Nathan Rose working with a student in his lab with a participant wearing a wired cap that measures while they look at text on a screen

The Department of Psychology at Notre Dame is a community of scholars and learners seeking to reveal and understand the principles and mechanisms that give rise to human behavior. Using basic, applied, and clinical research methods, our faculty and students develop novel theories of behavior, connect behavior to brain function, and develop evidence-based approaches to the treatment of behavioral disorders. 

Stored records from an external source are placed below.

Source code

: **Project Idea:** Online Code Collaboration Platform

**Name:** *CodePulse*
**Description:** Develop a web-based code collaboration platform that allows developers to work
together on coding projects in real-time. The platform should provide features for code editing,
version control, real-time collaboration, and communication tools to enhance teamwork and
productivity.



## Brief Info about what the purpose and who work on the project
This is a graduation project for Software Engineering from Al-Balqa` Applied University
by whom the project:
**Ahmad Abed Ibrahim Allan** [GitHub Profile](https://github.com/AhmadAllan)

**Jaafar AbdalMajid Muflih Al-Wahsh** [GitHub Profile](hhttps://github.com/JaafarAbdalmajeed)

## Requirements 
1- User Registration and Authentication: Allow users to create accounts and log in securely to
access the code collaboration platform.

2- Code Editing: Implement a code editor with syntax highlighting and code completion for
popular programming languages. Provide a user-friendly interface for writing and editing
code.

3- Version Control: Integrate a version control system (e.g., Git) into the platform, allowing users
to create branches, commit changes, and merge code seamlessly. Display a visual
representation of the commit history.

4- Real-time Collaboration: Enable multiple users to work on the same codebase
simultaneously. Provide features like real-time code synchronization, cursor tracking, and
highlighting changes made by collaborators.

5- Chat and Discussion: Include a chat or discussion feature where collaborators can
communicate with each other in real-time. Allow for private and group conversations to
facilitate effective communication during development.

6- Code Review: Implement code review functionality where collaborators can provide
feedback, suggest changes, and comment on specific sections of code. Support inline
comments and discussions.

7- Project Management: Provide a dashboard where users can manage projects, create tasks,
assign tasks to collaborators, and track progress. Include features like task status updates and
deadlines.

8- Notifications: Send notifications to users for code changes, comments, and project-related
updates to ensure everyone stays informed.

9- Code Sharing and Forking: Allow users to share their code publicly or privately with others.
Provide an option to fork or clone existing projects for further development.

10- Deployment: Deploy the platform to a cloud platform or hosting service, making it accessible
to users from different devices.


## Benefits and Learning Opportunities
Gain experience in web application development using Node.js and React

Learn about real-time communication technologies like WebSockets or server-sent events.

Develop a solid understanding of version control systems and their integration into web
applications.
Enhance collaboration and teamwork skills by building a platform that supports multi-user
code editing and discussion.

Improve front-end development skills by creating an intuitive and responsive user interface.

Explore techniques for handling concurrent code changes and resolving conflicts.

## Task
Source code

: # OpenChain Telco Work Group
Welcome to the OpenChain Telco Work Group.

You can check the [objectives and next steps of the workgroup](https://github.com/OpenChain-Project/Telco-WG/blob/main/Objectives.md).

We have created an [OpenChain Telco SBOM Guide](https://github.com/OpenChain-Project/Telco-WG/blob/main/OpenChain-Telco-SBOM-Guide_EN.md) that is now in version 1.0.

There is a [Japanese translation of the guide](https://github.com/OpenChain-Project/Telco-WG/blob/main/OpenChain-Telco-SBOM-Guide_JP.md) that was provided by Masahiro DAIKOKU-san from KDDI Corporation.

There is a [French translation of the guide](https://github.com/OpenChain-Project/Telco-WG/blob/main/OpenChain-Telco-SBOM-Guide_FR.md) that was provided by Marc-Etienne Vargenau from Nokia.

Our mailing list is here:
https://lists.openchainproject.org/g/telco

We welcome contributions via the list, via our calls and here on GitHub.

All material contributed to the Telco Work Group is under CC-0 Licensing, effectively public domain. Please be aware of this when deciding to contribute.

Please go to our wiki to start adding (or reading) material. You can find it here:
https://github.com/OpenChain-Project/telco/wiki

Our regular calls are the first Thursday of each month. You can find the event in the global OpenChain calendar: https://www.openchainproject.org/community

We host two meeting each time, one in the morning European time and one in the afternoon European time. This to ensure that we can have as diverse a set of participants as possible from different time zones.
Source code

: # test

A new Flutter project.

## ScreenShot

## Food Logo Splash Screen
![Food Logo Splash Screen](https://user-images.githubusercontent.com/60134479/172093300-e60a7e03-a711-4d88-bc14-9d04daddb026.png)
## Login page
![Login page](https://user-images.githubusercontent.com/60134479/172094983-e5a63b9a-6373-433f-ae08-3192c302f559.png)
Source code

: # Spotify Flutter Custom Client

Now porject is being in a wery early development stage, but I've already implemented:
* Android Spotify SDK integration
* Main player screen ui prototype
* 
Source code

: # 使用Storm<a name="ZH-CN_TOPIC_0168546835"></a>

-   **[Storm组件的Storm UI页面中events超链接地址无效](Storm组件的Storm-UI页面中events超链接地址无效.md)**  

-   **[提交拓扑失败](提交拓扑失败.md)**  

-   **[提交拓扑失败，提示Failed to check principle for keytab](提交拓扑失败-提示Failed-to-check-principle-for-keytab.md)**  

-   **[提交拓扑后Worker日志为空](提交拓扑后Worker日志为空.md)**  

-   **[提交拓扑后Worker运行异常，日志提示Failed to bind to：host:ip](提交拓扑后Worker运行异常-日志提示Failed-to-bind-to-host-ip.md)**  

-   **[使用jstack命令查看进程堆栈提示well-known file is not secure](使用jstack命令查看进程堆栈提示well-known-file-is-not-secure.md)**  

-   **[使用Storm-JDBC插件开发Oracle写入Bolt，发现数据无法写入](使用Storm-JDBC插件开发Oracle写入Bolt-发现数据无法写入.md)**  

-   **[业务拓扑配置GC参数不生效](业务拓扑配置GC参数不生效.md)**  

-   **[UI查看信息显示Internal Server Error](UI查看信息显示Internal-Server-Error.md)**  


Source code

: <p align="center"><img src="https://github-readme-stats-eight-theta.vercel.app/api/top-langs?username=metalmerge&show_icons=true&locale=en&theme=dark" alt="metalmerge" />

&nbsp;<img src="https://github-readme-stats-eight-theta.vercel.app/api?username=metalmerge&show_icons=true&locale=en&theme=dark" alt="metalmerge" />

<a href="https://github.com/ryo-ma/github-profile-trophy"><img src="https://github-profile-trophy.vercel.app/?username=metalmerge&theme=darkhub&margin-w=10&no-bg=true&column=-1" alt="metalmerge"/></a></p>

Notre Dame's psychology department is deeply committed to diversity, equity, and inclusion and to providing a welcoming environment where all can flourish. In alignment with the University's mission, we strive through our research and teaching "to create a sense of human solidarity and concern for the common good that will bear fruit as learning becomes service to justice."

Distinguished faculty

Our department is home to more than 30 faculty members who are rising stars and world-renowned researchers. Their research is highly and broadly cited and is supported by the National Science Foundation, the National Institutes of Health, and a variety of charitable research foundations. In addition to being experts in their fields, our faculty are elected fellows in learned societies, leaders of national and international professional organizations, editors of important journals, talented teachers and mentors, and dedicated clinicians. 

Rigorous research

Laboratory-based research is central to the mission of the department. Faculty conduct and supervise research alongside post-doctoral fellows, doctoral students, undergraduate research assistants, and other project-based support staff. In addition to answering cutting-edge questions, our research enterprise is an important training opportunity for undergraduate students whose own research often leads to senior theses, presentations at professional meetings, and scholarly publications. Notre Dame is home to more than 30 psychology research labs — focused on everything from sleep, stress, and memory to visual cognition to suicide prevention.

Graduate Programs

Cindy Bergeman standing at a table where 3 students are sitting talking about their work.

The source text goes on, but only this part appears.